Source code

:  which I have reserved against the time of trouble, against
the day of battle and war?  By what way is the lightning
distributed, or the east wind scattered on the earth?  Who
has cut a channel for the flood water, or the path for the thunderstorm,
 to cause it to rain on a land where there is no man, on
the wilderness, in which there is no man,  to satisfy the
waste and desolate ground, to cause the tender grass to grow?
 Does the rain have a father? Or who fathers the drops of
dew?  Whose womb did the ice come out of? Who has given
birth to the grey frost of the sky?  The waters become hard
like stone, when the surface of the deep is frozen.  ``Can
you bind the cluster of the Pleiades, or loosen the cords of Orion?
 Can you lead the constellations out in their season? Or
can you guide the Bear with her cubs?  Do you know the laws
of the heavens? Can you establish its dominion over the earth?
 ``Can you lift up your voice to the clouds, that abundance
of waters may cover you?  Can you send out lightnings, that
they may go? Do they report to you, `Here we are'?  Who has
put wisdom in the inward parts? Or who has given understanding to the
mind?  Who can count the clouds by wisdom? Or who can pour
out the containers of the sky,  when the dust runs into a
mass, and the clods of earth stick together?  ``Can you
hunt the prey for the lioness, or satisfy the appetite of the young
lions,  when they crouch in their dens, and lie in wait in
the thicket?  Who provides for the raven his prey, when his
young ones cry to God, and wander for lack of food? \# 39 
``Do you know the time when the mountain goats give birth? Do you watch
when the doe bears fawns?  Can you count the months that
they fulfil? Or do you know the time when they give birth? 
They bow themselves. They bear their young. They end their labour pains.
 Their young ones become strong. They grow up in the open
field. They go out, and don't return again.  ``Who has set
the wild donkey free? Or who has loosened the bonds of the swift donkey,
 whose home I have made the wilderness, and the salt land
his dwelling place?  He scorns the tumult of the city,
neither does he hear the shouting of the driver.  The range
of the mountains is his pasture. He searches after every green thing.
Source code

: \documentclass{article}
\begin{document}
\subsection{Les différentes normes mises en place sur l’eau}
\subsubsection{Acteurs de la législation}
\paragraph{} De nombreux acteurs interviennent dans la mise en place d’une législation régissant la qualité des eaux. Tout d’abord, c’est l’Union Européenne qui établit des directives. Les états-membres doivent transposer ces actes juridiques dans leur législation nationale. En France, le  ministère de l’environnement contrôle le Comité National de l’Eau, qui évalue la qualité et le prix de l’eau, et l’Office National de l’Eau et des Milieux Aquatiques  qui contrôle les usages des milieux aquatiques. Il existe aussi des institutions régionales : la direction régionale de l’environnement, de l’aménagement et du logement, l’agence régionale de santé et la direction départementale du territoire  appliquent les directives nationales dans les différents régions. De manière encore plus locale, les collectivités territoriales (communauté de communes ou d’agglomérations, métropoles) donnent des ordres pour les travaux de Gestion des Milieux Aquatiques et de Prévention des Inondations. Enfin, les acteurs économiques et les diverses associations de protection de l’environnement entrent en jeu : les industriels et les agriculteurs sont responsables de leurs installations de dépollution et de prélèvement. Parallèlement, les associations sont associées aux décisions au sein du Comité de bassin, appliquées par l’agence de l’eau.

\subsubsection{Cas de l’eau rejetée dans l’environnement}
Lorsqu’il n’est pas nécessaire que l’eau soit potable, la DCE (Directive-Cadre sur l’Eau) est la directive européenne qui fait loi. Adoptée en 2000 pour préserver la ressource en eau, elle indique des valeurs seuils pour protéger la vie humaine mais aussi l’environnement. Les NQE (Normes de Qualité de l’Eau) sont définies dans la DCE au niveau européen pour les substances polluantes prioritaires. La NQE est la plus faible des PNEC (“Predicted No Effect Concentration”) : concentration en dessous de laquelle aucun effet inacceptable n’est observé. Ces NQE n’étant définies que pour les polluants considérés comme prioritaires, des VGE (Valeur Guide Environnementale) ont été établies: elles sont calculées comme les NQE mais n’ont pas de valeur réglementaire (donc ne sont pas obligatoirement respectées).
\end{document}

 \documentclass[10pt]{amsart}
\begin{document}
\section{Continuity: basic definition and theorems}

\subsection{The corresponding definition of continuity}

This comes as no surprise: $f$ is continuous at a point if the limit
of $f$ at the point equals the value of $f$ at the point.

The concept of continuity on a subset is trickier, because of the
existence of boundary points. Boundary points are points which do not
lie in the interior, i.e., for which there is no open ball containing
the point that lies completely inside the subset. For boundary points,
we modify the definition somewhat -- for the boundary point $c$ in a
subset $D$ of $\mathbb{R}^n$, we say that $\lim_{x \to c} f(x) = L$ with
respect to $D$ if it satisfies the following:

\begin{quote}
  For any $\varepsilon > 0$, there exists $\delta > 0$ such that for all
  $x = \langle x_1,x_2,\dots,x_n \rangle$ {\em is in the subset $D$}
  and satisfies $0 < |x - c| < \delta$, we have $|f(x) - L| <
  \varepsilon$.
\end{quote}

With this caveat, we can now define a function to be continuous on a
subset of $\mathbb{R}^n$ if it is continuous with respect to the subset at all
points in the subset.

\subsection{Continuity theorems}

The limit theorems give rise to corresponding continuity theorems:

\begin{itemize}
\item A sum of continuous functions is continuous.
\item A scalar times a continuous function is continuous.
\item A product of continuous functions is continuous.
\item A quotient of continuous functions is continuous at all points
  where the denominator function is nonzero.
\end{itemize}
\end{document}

====================

*TASK DESCRIPTION*: Referring to the material above, set down exactly the lines between the line with "to cause it" and the line with "Does the rain", inclusive, and no other lines.

*RESULT FOR THIS TASK*:
 to cause it to rain on a land where there is no man, on
the wilderness, in which there is no man,  to satisfy the
waste and desolate ground, to cause the tender grass to grow?
 Does the rain have a father? Or who fathers the drops of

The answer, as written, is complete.